The second involves the polar opposite, another highly regarded lawyer who is hyper-organized. And well he should be, with 3,616 work files totalling 3 GB tightly organized in 671 folders and subfolders. Peter Morville would not likely approve of his organization scheme, I don’t think, since this advocate went for a “narrow-and-deep” hierarchy, with nine top levels and 662 subfolders, as many as five levels down.

And then there is the third anecdote, my favorite of all. As I went through this attorney’s files, I was authentically impressed by how sensible and well organized her directory structure was. While I organize my personal directories differently, hers were organized much the way many advocates in the program do (by cases or projects or substantive area), easily understood and well suited to how she works. Broad enough to hit all her bases, yet with enough subfolder depth for her to “navigate” to find particular files. A good, functional result for her.

As I showed her the project taxonomy, she was fine with the top-level selections. She understood immediately and instinctively why those choices had been made and had no quarrel with them. But when I showed her that the subfolder organization only went one-level deep, her facial expression changed noticeably. She said nothing but I could see her anxiety. So I asked her, “You look worried, a bit. What are you thinking?”
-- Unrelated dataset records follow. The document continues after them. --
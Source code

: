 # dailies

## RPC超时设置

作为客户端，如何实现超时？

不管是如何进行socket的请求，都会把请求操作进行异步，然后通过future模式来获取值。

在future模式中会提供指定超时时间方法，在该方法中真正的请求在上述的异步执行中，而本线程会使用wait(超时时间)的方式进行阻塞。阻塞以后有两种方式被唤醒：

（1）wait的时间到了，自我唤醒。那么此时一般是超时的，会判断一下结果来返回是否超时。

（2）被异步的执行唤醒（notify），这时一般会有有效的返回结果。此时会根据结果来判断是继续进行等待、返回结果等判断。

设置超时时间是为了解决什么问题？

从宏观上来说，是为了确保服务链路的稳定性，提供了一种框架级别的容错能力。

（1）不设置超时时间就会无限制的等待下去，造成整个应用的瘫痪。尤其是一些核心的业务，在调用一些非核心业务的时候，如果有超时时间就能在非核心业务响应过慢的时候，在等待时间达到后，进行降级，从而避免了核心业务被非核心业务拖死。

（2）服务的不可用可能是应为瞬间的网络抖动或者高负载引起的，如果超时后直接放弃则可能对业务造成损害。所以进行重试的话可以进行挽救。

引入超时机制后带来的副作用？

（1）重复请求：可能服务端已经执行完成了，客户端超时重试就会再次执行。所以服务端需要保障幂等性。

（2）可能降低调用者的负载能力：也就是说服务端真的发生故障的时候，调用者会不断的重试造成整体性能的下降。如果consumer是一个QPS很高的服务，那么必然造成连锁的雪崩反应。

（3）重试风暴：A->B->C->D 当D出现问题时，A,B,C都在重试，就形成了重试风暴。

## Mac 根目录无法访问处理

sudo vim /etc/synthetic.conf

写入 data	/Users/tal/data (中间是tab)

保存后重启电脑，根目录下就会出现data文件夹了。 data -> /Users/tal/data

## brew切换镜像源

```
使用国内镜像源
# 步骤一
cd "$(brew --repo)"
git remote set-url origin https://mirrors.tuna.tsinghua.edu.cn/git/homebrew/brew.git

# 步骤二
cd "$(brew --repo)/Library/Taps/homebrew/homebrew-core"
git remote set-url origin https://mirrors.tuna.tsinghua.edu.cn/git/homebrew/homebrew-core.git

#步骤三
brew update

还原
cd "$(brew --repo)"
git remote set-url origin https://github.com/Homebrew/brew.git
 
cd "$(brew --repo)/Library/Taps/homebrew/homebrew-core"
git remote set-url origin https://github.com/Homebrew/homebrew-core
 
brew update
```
She paused and then she asked, “If you organize the shared directories this way, with only one level below the topics, how can anyone ever find anything? I don’t work that way.”

This was my response:

“Have you ever used Google?” (She good-naturedly looks back at me with her best “give me a break” smirk on her face.) “Well,” I continued, “when you search with Google you are usually able to find what you are looking for, right?”

“Of course,” she answered.

Then I said, rhetorically, “Do you think Google ‘organizes’ the Web in subfolders like you do?”

“Oh, I get it,” she said. “Everything doesn’t have to be organized that way if I have a way to Google it, right?”